Monday, May 30, 2022

notes & things | 5/31/2022

The nice thing about working alone is that you can declare any weekend a three day weekend, which was basically what I did last week out of town. This weekend, there is way too much to accomplish to fit into a short week be completely idle.  Even when this weekend is the official three-dayer, which is something I used to look forward to immensely when working at the library.  Memorial Day was always about catching my breath, the semester having ended and then busy planning things like zine fest, which we participated in pre-covid, out of the way . It always felt like we were poised at this tipping point where the summer's more leisurely rate kicked in and mostly we were just planning for fall. 
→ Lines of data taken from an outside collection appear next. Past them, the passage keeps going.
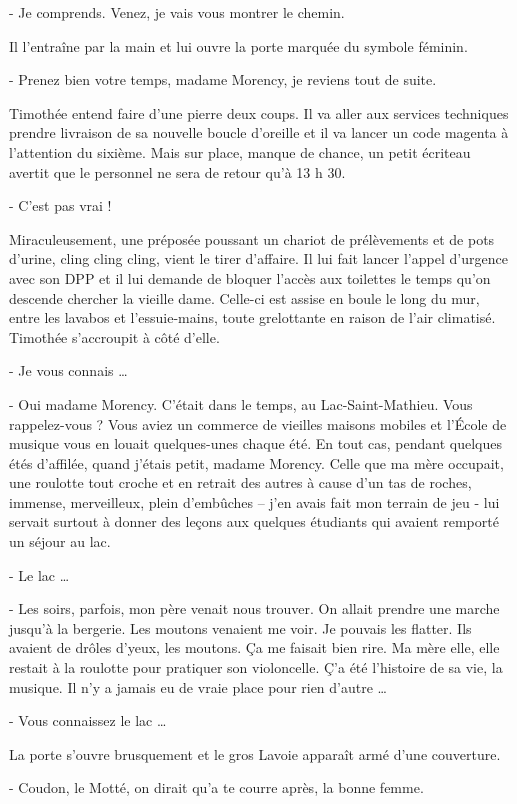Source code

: - Je comprends. Venez, je vais vous montrer le chemin.

Il l’entraîne par la main et lui ouvre la porte marquée du symbole féminin.

- Prenez bien votre temps, madame Morency, je reviens tout de suite.

Timothée entend faire d’une pierre deux coups. Il va aller aux services techniques prendre livraison de sa nouvelle boucle d’oreille et il va lancer un code magenta à l’attention du sixième. Mais sur place, manque de chance, un petit écriteau avertit que le personnel ne sera de retour qu’à 13 h 30.

- C’est pas vrai !

Miraculeusement, une préposée poussant un chariot de prélèvements et de pots d’urine, cling cling cling, vient le tirer d’affaire. Il lui fait lancer l’appel d’urgence avec son DPP et il lui demande de bloquer l’accès aux toilettes le temps qu’on descende chercher la vieille dame. Celle-ci est assise en boule le long du mur, entre les lavabos et l’essuie-mains, toute grelottante en raison de l’air climatisé. Timothée s’accroupit à côté d’elle.

- Je vous connais …

- Oui madame Morency. C’était dans le temps, au Lac-Saint-Mathieu. Vous rappelez-vous ? Vous aviez un commerce de vieilles maisons mobiles et l’École de musique vous en louait quelques-unes chaque été. En tout cas, pendant quelques étés d’affilée, quand j’étais petit, madame Morency. Celle que ma mère occupait, une roulotte tout croche et en retrait des autres à cause d’un tas de roches, immense, merveilleux, plein d’embûches – j’en avais fait mon terrain de jeu - lui servait surtout à donner des leçons aux quelques étudiants qui avaient remporté un séjour au lac.

- Le lac …

- Les soirs, parfois, mon père venait nous trouver. On allait prendre une marche jusqu’à la bergerie. Les moutons venaient me voir. Je pouvais les flatter. Ils avaient de drôles d’yeux, les moutons. Ça me faisait bien rire. Ma mère elle, elle restait à la roulotte pour pratiquer son violoncelle. Ç’a été l’histoire de sa vie, la musique. Il n’y a jamais eu de vraie place pour rien d’autre …

- Vous connaissez le lac …

La porte s’ouvre brusquement et le gros Lavoie apparaît armé d’une couverture.

- Coudon, le Motté, on dirait qu’a te courre après, la bonne femme.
I still feel like I am floating in this strange land where the academic calendar rules that have guided my life til now no longer apply. Those highs and dips in demandingness persisted through my own schooling and then into every job I ever had, no matter what the grade level. Instead, there is this cloud of now and soon and maybe later, but nothing is definite outside a few deadlines I've imposed and some timelines that exist for other paid work. 

I realized yesterday that this begins month four of freelancing, but it does not feel like those months have flown by quite so erratically as full-time work. I still have a lot to do, both paid and unpaid.  I try to balance these out--whether its the content writing or press / shop work or my own creative projects. Some days I do more of one than the other depending on some different factors. like looming pay periods, which set a fire under me to get some more work done in time to hit those deadlines. Other things demand more intensive research or drafting best done in the first part of my day.  Some days I get up earlier then take a nap midday, others I start around noon and work straight through. There are small errands and post drop offs, but I stay pretty close to home, which I hope will vary a bit when covid numbers get a little less dicey for spending time indoors. 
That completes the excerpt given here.